Time and Memory (and research(er) narratives)

This quote caught my eye:

“Time and memory are a fussy firm on interior decorators, always shifting the furniture about and redesigning and even reassigning rooms” (p.28)

Banville, John (2012). Ancient Light. London: Viking/Penguin.

A timely reminder, if ever we needed it, of the great importance of maintaining a Research(er) Journal THROUGHOUT the process and not rely on memory and reconstructions of what happened in our research and of our reasons for doing it in the way that we did.
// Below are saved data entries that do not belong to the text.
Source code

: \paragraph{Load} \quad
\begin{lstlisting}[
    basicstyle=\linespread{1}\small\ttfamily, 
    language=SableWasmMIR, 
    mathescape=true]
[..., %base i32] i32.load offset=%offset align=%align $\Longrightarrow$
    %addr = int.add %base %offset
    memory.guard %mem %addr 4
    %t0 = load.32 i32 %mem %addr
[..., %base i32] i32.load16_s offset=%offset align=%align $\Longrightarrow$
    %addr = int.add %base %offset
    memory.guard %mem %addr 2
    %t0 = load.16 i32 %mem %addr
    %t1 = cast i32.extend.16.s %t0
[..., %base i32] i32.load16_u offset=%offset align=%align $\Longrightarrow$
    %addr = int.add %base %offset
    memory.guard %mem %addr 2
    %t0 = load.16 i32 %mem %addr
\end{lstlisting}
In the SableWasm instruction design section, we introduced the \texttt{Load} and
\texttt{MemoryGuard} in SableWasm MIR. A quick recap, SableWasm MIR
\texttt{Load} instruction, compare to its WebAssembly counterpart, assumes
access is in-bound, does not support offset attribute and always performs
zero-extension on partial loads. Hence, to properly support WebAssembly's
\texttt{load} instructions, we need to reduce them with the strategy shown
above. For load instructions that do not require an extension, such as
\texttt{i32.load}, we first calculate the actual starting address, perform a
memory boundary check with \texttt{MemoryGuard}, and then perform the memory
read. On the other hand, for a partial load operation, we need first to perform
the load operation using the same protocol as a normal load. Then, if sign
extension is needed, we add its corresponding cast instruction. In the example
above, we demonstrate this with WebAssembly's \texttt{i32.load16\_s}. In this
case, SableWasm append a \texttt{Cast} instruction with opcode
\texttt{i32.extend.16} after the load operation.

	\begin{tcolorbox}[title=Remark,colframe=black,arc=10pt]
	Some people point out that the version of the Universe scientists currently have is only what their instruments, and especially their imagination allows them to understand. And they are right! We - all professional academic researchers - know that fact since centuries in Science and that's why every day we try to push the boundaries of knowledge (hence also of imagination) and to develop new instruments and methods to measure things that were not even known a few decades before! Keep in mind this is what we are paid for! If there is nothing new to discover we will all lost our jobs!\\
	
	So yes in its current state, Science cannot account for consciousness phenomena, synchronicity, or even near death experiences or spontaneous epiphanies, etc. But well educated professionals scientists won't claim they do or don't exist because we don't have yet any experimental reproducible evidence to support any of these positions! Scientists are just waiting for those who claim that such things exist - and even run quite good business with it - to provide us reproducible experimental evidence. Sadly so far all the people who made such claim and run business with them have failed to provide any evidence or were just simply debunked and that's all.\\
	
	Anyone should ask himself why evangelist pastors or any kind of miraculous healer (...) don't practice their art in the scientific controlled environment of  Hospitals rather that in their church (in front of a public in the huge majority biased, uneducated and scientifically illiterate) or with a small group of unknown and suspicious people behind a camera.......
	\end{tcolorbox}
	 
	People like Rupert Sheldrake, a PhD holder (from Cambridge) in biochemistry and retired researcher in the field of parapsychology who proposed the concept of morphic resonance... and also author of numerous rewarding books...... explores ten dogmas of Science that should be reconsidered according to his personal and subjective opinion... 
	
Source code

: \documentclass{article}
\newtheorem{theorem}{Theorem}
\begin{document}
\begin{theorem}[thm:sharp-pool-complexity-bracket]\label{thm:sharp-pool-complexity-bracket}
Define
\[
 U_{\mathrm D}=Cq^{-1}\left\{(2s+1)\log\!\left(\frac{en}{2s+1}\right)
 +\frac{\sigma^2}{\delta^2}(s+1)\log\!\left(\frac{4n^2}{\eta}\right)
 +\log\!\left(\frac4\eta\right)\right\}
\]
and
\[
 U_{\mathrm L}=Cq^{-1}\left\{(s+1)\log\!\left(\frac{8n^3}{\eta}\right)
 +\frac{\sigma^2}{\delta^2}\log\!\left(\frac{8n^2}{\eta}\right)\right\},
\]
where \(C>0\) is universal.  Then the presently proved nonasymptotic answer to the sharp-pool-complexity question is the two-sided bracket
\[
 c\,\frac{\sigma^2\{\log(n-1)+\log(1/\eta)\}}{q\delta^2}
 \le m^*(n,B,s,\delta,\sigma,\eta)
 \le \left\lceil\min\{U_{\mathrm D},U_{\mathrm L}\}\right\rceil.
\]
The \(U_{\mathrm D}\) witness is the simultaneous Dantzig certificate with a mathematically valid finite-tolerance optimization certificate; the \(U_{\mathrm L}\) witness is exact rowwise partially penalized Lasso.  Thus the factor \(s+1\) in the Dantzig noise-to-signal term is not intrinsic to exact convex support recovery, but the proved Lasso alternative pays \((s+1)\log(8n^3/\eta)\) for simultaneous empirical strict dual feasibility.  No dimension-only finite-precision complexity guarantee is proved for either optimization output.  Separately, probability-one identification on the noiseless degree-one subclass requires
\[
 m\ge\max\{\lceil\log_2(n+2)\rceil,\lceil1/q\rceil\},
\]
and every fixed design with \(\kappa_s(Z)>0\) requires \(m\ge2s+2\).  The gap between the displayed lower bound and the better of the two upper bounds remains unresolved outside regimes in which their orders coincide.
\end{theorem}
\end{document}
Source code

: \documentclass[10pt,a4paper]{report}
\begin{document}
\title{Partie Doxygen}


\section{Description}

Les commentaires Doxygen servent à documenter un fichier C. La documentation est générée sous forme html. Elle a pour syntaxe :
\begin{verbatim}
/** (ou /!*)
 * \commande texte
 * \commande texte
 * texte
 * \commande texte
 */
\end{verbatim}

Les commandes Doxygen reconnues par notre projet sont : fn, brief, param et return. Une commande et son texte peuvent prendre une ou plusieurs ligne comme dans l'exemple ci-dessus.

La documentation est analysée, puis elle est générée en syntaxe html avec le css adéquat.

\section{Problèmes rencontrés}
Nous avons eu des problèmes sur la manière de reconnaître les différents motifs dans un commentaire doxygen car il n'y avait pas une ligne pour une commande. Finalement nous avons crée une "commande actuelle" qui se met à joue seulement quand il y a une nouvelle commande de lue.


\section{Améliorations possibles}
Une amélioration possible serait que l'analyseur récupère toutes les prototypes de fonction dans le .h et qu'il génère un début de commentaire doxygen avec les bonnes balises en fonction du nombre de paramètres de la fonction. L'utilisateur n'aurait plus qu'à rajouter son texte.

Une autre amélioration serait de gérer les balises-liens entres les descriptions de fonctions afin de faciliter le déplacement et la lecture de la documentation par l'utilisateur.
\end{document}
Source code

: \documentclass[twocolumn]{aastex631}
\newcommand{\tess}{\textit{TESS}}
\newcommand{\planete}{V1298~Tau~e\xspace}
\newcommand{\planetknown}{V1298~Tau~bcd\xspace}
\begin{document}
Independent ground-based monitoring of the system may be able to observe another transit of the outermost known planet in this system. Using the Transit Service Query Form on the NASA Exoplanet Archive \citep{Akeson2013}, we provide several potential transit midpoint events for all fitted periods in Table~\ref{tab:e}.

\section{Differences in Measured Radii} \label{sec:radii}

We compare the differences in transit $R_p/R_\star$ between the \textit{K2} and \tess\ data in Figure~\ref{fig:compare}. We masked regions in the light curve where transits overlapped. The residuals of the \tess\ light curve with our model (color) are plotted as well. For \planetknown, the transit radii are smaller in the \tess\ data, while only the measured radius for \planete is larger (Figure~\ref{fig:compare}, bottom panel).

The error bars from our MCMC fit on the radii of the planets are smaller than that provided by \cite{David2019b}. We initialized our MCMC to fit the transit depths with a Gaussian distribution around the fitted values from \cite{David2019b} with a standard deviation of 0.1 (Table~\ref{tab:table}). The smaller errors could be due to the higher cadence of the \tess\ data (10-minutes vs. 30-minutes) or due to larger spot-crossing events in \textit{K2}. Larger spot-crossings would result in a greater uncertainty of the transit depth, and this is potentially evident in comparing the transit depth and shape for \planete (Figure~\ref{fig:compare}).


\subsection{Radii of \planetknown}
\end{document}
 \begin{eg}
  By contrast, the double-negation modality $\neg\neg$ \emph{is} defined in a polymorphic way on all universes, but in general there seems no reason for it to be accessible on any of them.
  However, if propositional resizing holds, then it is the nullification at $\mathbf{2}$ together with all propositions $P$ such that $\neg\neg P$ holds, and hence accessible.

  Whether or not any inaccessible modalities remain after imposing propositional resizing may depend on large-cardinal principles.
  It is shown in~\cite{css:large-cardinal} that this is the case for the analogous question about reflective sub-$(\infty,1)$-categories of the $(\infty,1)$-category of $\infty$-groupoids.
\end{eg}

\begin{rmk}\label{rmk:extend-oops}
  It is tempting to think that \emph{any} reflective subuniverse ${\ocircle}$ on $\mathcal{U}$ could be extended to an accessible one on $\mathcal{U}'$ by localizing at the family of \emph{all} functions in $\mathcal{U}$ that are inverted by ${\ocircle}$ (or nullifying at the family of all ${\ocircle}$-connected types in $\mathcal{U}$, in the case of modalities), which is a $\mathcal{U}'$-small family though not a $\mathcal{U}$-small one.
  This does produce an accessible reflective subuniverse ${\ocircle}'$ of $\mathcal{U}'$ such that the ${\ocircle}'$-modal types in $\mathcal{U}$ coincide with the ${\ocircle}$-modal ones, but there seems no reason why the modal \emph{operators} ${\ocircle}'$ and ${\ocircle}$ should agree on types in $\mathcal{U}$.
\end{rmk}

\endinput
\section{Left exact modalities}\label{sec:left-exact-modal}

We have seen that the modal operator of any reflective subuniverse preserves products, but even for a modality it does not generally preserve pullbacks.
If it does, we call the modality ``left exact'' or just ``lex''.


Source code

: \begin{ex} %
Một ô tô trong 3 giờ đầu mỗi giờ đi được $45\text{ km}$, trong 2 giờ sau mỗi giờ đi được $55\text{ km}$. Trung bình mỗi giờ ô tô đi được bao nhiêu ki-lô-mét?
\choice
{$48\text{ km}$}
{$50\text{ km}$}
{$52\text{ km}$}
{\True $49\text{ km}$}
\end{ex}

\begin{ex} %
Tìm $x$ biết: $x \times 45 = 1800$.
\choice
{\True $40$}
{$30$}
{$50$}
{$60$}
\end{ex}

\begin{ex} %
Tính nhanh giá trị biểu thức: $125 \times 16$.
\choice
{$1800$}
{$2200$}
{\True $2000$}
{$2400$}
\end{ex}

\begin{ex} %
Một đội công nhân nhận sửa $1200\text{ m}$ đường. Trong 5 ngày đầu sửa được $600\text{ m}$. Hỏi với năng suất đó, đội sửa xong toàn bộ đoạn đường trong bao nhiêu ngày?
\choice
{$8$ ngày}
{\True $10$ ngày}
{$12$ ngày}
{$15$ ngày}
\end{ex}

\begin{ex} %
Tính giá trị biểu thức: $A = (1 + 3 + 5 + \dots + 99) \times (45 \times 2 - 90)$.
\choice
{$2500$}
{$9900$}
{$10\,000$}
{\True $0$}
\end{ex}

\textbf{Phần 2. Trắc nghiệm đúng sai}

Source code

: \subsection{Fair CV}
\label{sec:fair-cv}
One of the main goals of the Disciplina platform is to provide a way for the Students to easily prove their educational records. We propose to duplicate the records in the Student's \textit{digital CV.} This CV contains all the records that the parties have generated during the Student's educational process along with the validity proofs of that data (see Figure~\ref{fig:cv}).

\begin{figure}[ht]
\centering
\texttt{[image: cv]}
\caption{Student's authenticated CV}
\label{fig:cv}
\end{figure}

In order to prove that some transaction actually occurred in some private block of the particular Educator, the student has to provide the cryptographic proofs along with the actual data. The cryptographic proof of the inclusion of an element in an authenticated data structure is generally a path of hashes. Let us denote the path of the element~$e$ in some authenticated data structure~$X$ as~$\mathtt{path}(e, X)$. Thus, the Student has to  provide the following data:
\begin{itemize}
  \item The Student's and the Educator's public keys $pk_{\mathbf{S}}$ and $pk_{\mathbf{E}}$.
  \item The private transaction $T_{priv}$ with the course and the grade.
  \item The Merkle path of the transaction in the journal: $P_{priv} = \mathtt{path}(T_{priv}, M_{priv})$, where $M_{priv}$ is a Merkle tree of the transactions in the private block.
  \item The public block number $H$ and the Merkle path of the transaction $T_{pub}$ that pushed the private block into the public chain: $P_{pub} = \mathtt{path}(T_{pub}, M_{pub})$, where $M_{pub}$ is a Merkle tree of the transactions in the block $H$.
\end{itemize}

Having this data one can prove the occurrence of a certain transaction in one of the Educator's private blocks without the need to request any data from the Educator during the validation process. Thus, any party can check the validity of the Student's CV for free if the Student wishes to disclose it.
Memory is fickle and RJ entries are endlessly fascinating when reviewed later (eg for the thesis drafting process).




  • Magda Rostron

    Absolutely – and a necessary phase, too, since otherwise I would be drowning in my own notes…

  • Richard Fay

    The ‘tidying up’ phase could be understood as reflection on action focusing on the earlier reflection-in-action entries, no?

  • Magda Rostron

    Good quote – and I couldn’t agree more re: researcher journal. Even though I’m half way through my research process, I’m already finding it useful as it helps me revisit ideas for previous research activities which may or may not have worked out. This goes some way towards better planning, more accurate design of future proceedings, etc.

    Another point is that it also pays to be fairly systematic and organised in journal writing. I write compulsively, but also impulsively – on bits of paper, in books, notebooks, on my laptop, in emails (mainly to Richard!), and so on. Putting that mass of notes into some kind of semi-coherent order is a mammoth task in its own right. Still, even that “tidying up” phase can be useful, for example when it comes to discarding notes that are irrelevant or unimportant.